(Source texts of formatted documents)
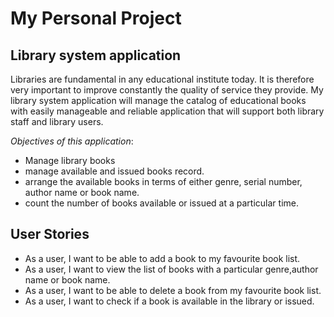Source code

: # My Personal Project

## Library system application

  Libraries are fundamental in any educational institute today. It is therefore very important to improve 
  constantly the quality of service they provide. My library system application will manage the catalog of 
  educational books with easily manageable and reliable application that will support both library staff
  and library users.
  
*Objectives of this application*:
- Manage library books
- manage available and issued books record.
- arrange the available books in terms of either genre, serial number, author name or book name.
- count the number of books available or issued at a particular time.

## User Stories
- As a user, I want to be able to add a book to my favourite book list.
- As a user, I want to view the list of books with a particular genre,author name or book name.
- As a user, I want to be able to delete a book from my favourite book list.
- As a user, I want to check if a book is available in the library or issued.
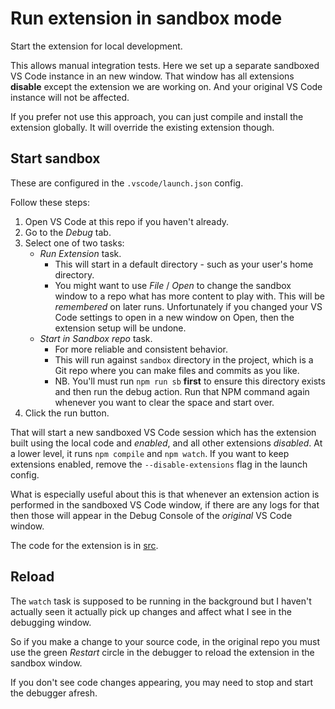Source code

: # Run extension in sandbox mode

Start the extension for local development.

This allows manual integration tests. Here we set up a separate sandboxed VS Code instance in an new window. That window has all extensions **disable** except the extension we are working on. And your original VS Code instance will not be affected.

If you prefer not use this approach, you can just compile and install the extension globally. It will override the existing extension though.


## Start sandbox

These are configured in the `.vscode/launch.json` config.

Follow these steps:

1. Open VS Code at this repo if you haven't already.
1. Go to the _Debug_ tab.
1. Select one of two tasks:
    - _Run Extension_ task.
        - This will start in a default directory - such as your user's home directory.
        - You might want to use _File_ / _Open_ to change the sandbox window to a repo what has more content to play with. This will be _remembered_ on later runs. Unfortunately if you changed your VS Code settings to open in a new window on Open, then the extension setup will be undone.
    - _Start in Sandbox repo_ task.
        - For more reliable and consistent behavior.
        - This will run against `sandbox` directory in the project, which is a Git repo where you can make files and commits as you like. 
        - NB. You'll must run `npm run sb` **first** to ensure this directory exists and then run the debug action. Run that NPM command again whenever you want to clear the space and start over.
1. Click the run button.

That will start a new sandboxed VS Code session which has the extension built using the local code and _enabled_, and all other extensions _disabled_. At a lower level, it runs `npm compile` and `npm watch`. If you want to keep extensions enabled, remove the `--disable-extensions` flag in the launch config.

What is especially useful about this is that whenever an extension action is performed in the sandboxed VS Code window, if there are any logs for that then those will appear in the Debug Console of the _original_ VS Code window.

The code for the extension is in [src](/src/).


## Reload

The `watch` task is supposed to be running in the background but I haven't actually seen it actually pick up changes and affect what I see in the debugging window.

So if you make a change to your source code, in the original repo you must use the green _Restart_ circle in the debugger to reload the extension in the sandbox window.

If you don't see code changes appearing, you may need to stop and start the debugger afresh.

### What you will do
Could you reproduce the records above exactly, leaving out every picture?

### Response to this task
Source code

: # My Personal Project

## Library system application

  Libraries are fundamental in any educational institute today. It is therefore very important to improve 
  constantly the quality of service they provide. My library system application will manage the catalog of 
  educational books with easily manageable and reliable application that will support both library staff
  and library users.
  
*Objectives of this application*:
- Manage library books
- manage available and issued books record.
- arrange the available books in terms of either genre, serial number, author name or book name.
- count the number of books available or issued at a particular time.

## User Stories
- As a user, I want to be able to add a book to my favourite book list.
- As a user, I want to view the list of books with a particular genre,author name or book name.
- As a user, I want to be able to delete a book from my favourite book list.
- As a user, I want to check if a book is available in the library or issued.
Source code

: # Run extension in sandbox mode

Start the extension for local development.

This allows manual integration tests. Here we set up a separate sandboxed VS Code instance in an new window. That window has all extensions **disable** except the extension we are working on. And your original VS Code instance will not be affected.

If you prefer not use this approach, you can just compile and install the extension globally. It will override the existing extension though.


## Start sandbox

These are configured in the `.vscode/launch.json` config.

Follow these steps:

1. Open VS Code at this repo if you haven't already.
1. Go to the _Debug_ tab.
1. Select one of two tasks:
    - _Run Extension_ task.
        - This will start in a default directory - such as your user's home directory.
        - You might want to use _File_ / _Open_ to change the sandbox window to a repo what has more content to play with. This will be _remembered_ on later runs. Unfortunately if you changed your VS Code settings to open in a new window on Open, then the extension setup will be undone.
    - _Start in Sandbox repo_ task.
        - For more reliable and consistent behavior.
        - This will run against `sandbox` directory in the project, which is a Git repo where you can make files and commits as you like. 
        - NB. You'll must run `npm run sb` **first** to ensure this directory exists and then run the debug action. Run that NPM command again whenever you want to clear the space and start over.
1. Click the run button.

That will start a new sandboxed VS Code session which has the extension built using the local code and _enabled_, and all other extensions _disabled_. At a lower level, it runs `npm compile` and `npm watch`. If you want to keep extensions enabled, remove the `--disable-extensions` flag in the launch config.

What is especially useful about this is that whenever an extension action is performed in the sandboxed VS Code window, if there are any logs for that then those will appear in the Debug Console of the _original_ VS Code window.

The code for the extension is in [src](/src/).


## Reload

The `watch` task is supposed to be running in the background but I haven't actually seen it actually pick up changes and affect what I see in the debugging window.

So if you make a change to your source code, in the original repo you must use the green _Restart_ circle in the debugger to reload the extension in the sandbox window.

If you don't see code changes appearing, you may need to stop and start the debugger afresh.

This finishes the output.